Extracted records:
= = = =
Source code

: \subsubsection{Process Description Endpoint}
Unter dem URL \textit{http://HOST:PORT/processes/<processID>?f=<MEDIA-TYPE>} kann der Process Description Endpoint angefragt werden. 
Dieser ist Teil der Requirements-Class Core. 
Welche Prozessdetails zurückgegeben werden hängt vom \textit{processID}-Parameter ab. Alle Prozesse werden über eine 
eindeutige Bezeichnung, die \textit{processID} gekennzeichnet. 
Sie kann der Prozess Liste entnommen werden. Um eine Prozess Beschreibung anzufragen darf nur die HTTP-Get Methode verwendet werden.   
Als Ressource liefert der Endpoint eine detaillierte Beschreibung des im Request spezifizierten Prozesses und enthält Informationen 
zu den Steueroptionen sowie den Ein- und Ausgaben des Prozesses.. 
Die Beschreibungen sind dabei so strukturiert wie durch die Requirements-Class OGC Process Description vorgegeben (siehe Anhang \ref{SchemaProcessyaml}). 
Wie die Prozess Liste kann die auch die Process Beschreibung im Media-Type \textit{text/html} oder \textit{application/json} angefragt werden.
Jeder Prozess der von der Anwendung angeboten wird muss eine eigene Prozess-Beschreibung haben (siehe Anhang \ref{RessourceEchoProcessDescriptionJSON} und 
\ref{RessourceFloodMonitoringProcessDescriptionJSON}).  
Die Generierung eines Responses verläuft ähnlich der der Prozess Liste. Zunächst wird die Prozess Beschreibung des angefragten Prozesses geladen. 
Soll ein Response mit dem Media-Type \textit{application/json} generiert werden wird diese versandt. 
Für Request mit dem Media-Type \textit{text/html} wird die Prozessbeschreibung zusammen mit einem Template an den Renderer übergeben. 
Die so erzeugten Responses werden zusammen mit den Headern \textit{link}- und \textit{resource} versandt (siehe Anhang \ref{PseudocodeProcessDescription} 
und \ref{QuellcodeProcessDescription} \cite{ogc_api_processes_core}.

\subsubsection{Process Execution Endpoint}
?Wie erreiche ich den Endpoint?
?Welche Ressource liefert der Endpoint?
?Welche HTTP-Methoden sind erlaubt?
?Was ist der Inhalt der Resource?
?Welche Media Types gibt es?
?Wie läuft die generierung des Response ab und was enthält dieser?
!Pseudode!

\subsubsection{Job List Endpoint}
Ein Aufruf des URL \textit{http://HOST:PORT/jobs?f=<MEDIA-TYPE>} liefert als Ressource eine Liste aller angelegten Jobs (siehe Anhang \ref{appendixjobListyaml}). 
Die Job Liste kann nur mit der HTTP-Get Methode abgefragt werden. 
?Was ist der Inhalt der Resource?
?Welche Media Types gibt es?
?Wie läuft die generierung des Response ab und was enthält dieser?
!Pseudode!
= = = =
**Task instructions:** Your answer must be the lines from the first line of the entries above through the line that contains "Wie die Prozess", written out exactly.

**Response to this task:**
Source code

: \subsubsection{Process Description Endpoint}
Unter dem URL \textit{http://HOST:PORT/processes/<processID>?f=<MEDIA-TYPE>} kann der Process Description Endpoint angefragt werden. 
Dieser ist Teil der Requirements-Class Core. 
Welche Prozessdetails zurückgegeben werden hängt vom \textit{processID}-Parameter ab. Alle Prozesse werden über eine 
eindeutige Bezeichnung, die \textit{processID} gekennzeichnet. 
Sie kann der Prozess Liste entnommen werden. Um eine Prozess Beschreibung anzufragen darf nur die HTTP-Get Methode verwendet werden.   
Als Ressource liefert der Endpoint eine detaillierte Beschreibung des im Request spezifizierten Prozesses und enthält Informationen 
zu den Steueroptionen sowie den Ein- und Ausgaben des Prozesses.. 
Die Beschreibungen sind dabei so strukturiert wie durch die Requirements-Class OGC Process Description vorgegeben (siehe Anhang \ref{SchemaProcessyaml}). 
Wie die Prozess Liste kann die auch die Process Beschreibung im Media-Type \textit{text/html} oder \textit{application/json} angefragt werden.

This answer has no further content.